The cigar is notable not only for being blended by Parsons in collaboration with Abdel Fernandez and being produced at Tabacalera AJ Fernandez Cigars de Nicaragua S.A., but also for using a Cameroon wrapper. That varietal is relatively rare in the industry, especially outside of the larger companies who have been using it for many years.
Underneath that Cameroon wrapper is a Nicaraguan binder and filler.
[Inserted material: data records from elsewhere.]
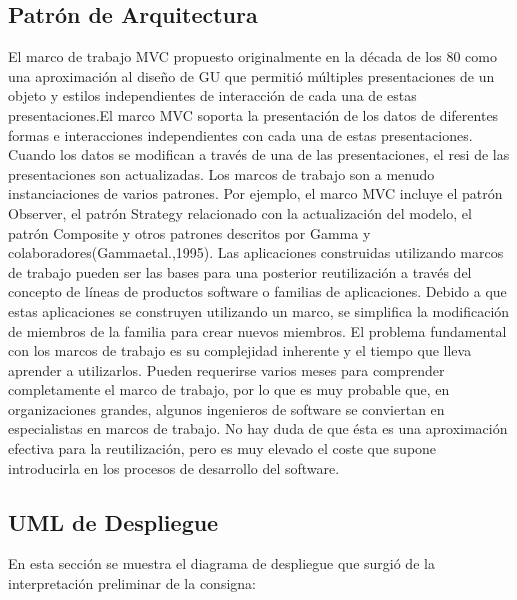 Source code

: \documentclass[10pt]{article} %
\begin{document}
\subsection{Patrón de Arquitectura}
El marco de trabajo MVC propuesto originalmente en la década de los 80 como una aproximación al diseño de GU que permitió múltiples presentaciones de un objeto y estilos independientes de interacción de cada una de estas presentaciones.El marco MVC soporta la presentación de los datos de diferentes formas e interacciones independientes con cada una de estas presentaciones. Cuando los datos se modifican a través de una de las presentaciones, el resi de las presentaciones son actualizadas.
Los marcos de trabajo son a menudo instanciaciones de varios patrones. Por ejemplo, el marco MVC incluye el patrón Observer, el patrón Strategy relacionado con la actualización del modelo, el patrón Composite y otros patrones descritos por Gamma y colaboradores(Gammaetal.,1995). 
Las aplicaciones construidas utilizando marcos de trabajo pueden ser las bases para una posterior reutilización a través del concepto de líneas de productos software o familias de aplicaciones. Debido a que estas aplicaciones se construyen utilizando un marco, se simplifica la modificación de miembros de la familia para crear nuevos miembros. 
El problema fundamental con los marcos de trabajo es su complejidad inherente y el tiempo que lleva aprender a utilizarlos. Pueden requerirse varios meses para comprender completamente el marco de trabajo, por lo que es muy probable que, en organizaciones grandes, algunos ingenieros de software se conviertan en especialistas en marcos de trabajo. No hay duda de que ésta es una aproximación efectiva para la reutilización, pero es muy elevado el coste que supone introducirla en los procesos de desarrollo del software.

\subsection{UML de Despliegue}
En esta sección se muestra el diagrama de despliegue que surgió de la interpretación preliminar de la consigna:
\end{document}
The Epic Ten is offered in one vitola, a 6 x 54 box-pressed toro, that has an MSRP of $16 per cigar and $160 for a box of 10 cigars.
Production is limited to 1,000 boxes, each of which are individually numbered and comes with a commemorative certificate inside.
The cigars arrived at the company’s warehouse in early November and began shipping to retailers not long after.
- Cigar Reviewed: Epic Ten
- Country of Origin: Nicaragua
- Factory: Tabacalera AJ Fernandez Cigars de Nicaragua S.A.
- Wrapper: Cameroon
- Binder: Nicaragua
- Filler: Nicaragua
- Length: 6 Inches
- Ring Gauge: 54
- Vitola: Toro
- MSRP: $16 (Box of 10, $160)
- Release Date: Nov. 2020
- Number of Cigars Released: 1,000 Boxes of 10 Cigars (10,000 Total Cigars)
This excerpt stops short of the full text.